We identified a significant association between the mFI and the adjusted odds of unplanned reintubation, pneumonia, and prolonged ventilation, separately. The odds of patients having unplanned reintubation, pneumonia, or prolonged ventilation were greater for all patients with an mFI score ≥ 1 compared with those with an mFI score of 0. Furthermore, the odds of each outcome increased with increasing mFI score; the only exception being a of the loss of trend when pneumonia was tested with mFI of 3 and mFI of 4. These findings correspond with previous research illustrating that among patients who underwent unplanned reintubation, older and more frail patients (as assessed by the mFI) had an increased risk of mortality.[24]

We also identified a significant association between increasing mFI and the adjusted odds of cardiac arrest and myocardial infarction. The odds of myocardial infarction had the strongest association with frailty; a patient with an mFI score of 1 had 9.862 (95% CI: 7.051–13.792) the odds of myocardial infarction compared with a patient with an mFI score of 0. Similarly, patients with mFI scores ≥ 4 had 41.794 (95% CI: 29.554–59.104) times the odds of myocardial infarction compared with a patient with an mFI score of 0. This finding is of interest considering our identification of hypertension requiring medication as the most frequently present variable in patients of the frailest cohort (mFI score ≥3) that experienced cardiac complications, respiratory complications, or mortality. This finding is in agreement with a previous study by Dasgupta et al describing the association between frailty and postoperative complications in older adults with medical problems.[23] Dasgupta et al used the Edmonton Frail Scale to measure frailty in elderly patients undergoing elective, noncardiac surgery; however, they reported no specific association between patients on oral beta blockers before surgery and postoperative complications.[18] [23] It is possible that the mFI is better able to assess the impact of frailty on postoperative complications in the EGS setting, revealing additional predictive factors for postoperative outcomes. This correlates with previous research that has identified the mFI as the most appropriate frailty index for calculating the risk of postoperative adverse outcomes and mortality in the EGS setting.[15] It is also possible that EGS, rather than elective noncardiac surgery in the study by Dasgupta et al, serves as a considerably more significant stressor in frail patients, involving more factors that are significantly associated with postoperative complications.[18]
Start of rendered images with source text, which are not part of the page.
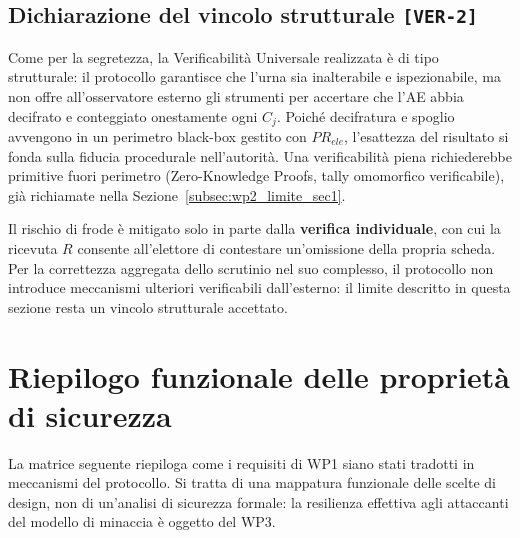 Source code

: \subsection{Dichiarazione del vincolo strutturale \texttt{[VER-2]}}
\label{subsec:wp2_limite_ver2}

Come per la segretezza, la Verificabilità Universale realizzata è di tipo strutturale: il protocollo garantisce che l'urna sia inalterabile e ispezionabile, ma non offre all'osservatore esterno gli strumenti per accertare che l'AE abbia decifrato e conteggiato onestamente ogni $C_j$. Poiché decifratura e spoglio avvengono in un perimetro black-box gestito con $PR_{ele}$, l'esattezza del risultato si fonda sulla fiducia procedurale nell'autorità. Una verificabilità piena richiederebbe primitive fuori perimetro (Zero-Knowledge Proofs, tally omomorfico verificabile), già richiamate nella Sezione~\ref{subsec:wp2_limite_sec1}.

Il rischio di frode è mitigato solo in parte dalla \textbf{verifica individuale}, con cui la ricevuta $R$ consente all'elettore di contestare un'omissione della propria scheda. Per la correttezza aggregata dello scrutinio nel suo complesso, il protocollo non introduce meccanismi ulteriori verificabili dall'esterno: il limite descritto in questa sezione resta un vincolo strutturale accettato.


\section{Riepilogo funzionale delle proprietà di sicurezza}
\label{sec:riepilogo_proprieta}

La matrice seguente riepiloga come i requisiti di WP1 siano stati tradotti in meccanismi del protocollo. Si tratta di una mappatura funzionale delle scelte di design, non di un'analisi di sicurezza formale: la resilienza effettiva agli attaccanti del modello di minaccia è oggetto del WP3.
We also found that functional status prior to surgery was frequently correlated with cardiac and respiratory complications, and mortality. This is in line with previous studies that have identified preoperative functional health status as an important predictor of outcomes after colorectal surgery,[24] ventral hernia repair,[25] hepatic resections,[26] and infrainguinal bypass surgery.[27] It is also congruent with Scarborough et al's research that studied 30-day postoperative outcomes and found that functionally dependent patients experienced a 75% greater odds of mortality and 51% greater odds of major morbidity than functionally independent patients.[28]
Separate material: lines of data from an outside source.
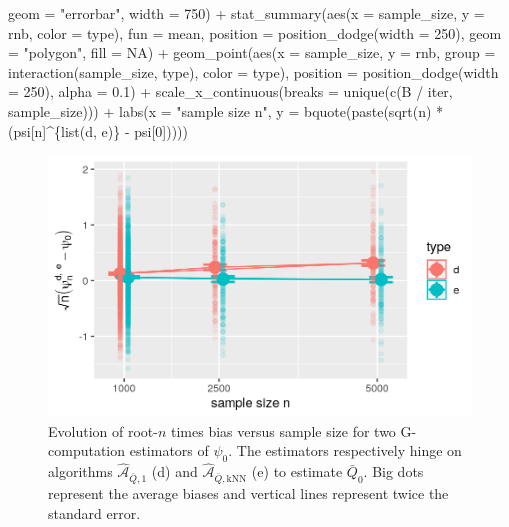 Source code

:\documentclass[
  11pt,
  openright,twoside]{book}
\newenvironment{Shaded}{\begin{snugshade}}{\end{snugshade}}
\newcommand{\AttributeTok}[1]{\textcolor[rgb]{0.77,0.63,0.00}{#1}}
\newcommand{\ConstantTok}[1]{\textcolor[rgb]{0.00,0.00,0.00}{#1}}
\newcommand{\DecValTok}[1]{\textcolor[rgb]{0.00,0.00,0.81}{#1}}
\newcommand{\FloatTok}[1]{\textcolor[rgb]{0.00,0.00,0.81}{#1}}
\newcommand{\FunctionTok}[1]{\textcolor[rgb]{0.00,0.00,0.00}{#1}}
\newcommand{\NormalTok}[1]{#1}
\newcommand{\SpecialCharTok}[1]{\textcolor[rgb]{0.00,0.00,0.00}{#1}}
\newcommand{\StringTok}[1]{\textcolor[rgb]{0.31,0.60,0.02}{#1}}
\newcommand{\Algo}{\widehat{\mathcal{A}}}
\newcommand{\Qbar}{\bar{Q}}
\theoremstyle{definition}
\theoremstyle{definition}
\theoremstyle{definition}
\theoremstyle{definition}
\theoremstyle{remark}
\begin{document}
\begin{Shaded}
\begin{Highlighting}[]
               \AttributeTok{geom =} \StringTok{"errorbar"}\NormalTok{, }\AttributeTok{width =} \DecValTok{750}\NormalTok{) }\SpecialCharTok{+}
  \FunctionTok{stat\_summary}\NormalTok{(}\FunctionTok{aes}\NormalTok{(}\AttributeTok{x =}\NormalTok{ sample\_size, }\AttributeTok{y =}\NormalTok{ rnb,}
                   \AttributeTok{color =}\NormalTok{ type),}
               \AttributeTok{fun =}\NormalTok{ mean,}
               \AttributeTok{position =} \FunctionTok{position\_dodge}\NormalTok{(}\AttributeTok{width =} \DecValTok{250}\NormalTok{),}
               \AttributeTok{geom =} \StringTok{"polygon"}\NormalTok{, }\AttributeTok{fill =} \ConstantTok{NA}\NormalTok{) }\SpecialCharTok{+}
  \FunctionTok{geom\_point}\NormalTok{(}\FunctionTok{aes}\NormalTok{(}\AttributeTok{x =}\NormalTok{ sample\_size, }\AttributeTok{y =}\NormalTok{ rnb,}
                 \AttributeTok{group =} \FunctionTok{interaction}\NormalTok{(sample\_size, type),}
                 \AttributeTok{color =}\NormalTok{ type),}
             \AttributeTok{position =} \FunctionTok{position\_dodge}\NormalTok{(}\AttributeTok{width =} \DecValTok{250}\NormalTok{),}
             \AttributeTok{alpha =} \FloatTok{0.1}\NormalTok{) }\SpecialCharTok{+}
  \FunctionTok{scale\_x\_continuous}\NormalTok{(}\AttributeTok{breaks =} \FunctionTok{unique}\NormalTok{(}\FunctionTok{c}\NormalTok{(B }\SpecialCharTok{/}\NormalTok{ iter, sample\_size))) }\SpecialCharTok{+}
  \FunctionTok{labs}\NormalTok{(}\AttributeTok{x =} \StringTok{"sample size n"}\NormalTok{,}
       \AttributeTok{y =} \FunctionTok{bquote}\NormalTok{(}\FunctionTok{paste}\NormalTok{(}\FunctionTok{sqrt}\NormalTok{(n) }\SpecialCharTok{*}\NormalTok{ (psi[n]}\SpecialCharTok{\^{}}\NormalTok{\{}\FunctionTok{list}\NormalTok{(d, e)\} }\SpecialCharTok{{-}}\NormalTok{ psi[}\DecValTok{0}\NormalTok{]))))}
\end{Highlighting}
\end{Shaded}

\begin{figure}

{\centering \includegraphics[width=0.7\linewidth]{img/estimating-Qbar-four-1} 

}

\caption{Evolution of root-\(n\) times bias versus sample size for two G-computation estimators of \(\psi_{0}\). The estimators respectively hinge on algorithms \(\Algo_{\Qbar,1}\) (d) and \(\Algo_{\Qbar,\text{kNN}}\) (e) to estimate \(\Qbar_{0}\). Big dots represent the average biases and vertical lines represent twice the standard error.}\label{fig:estimating-Qbar-four}
\end{figure}
\end{document}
Risk assessment in the elderly population undergoing emergency surgical procedures has been identified as a critical component of health care.[29] Recent literature has emphasized the need for an accurate assessment of the suitability of each patient for high-intensity surgical treatment, especially given the increase in presentation of frail patients in this setting.[30] A recent systematic review concluded that frailty predicts postoperative mortality, complications and prolonged length of stay, and identified frailty assessment as a valuable tool in perioperative assessment.[31] Correctly identifying frailty can guide decision making and aid in the informed consent process involving patients and families.[32] We have shown, along with previous studies,[21] that the mFI is a valid predictor of morbidity and mortality in frail patients undergoing EGS. The mFI is, therefore, a useful tool for clinical decision making in the EGS setting and may also be helpful for efficient allocation of hospital resources and opportunities for early intervention in high-risk frail patients.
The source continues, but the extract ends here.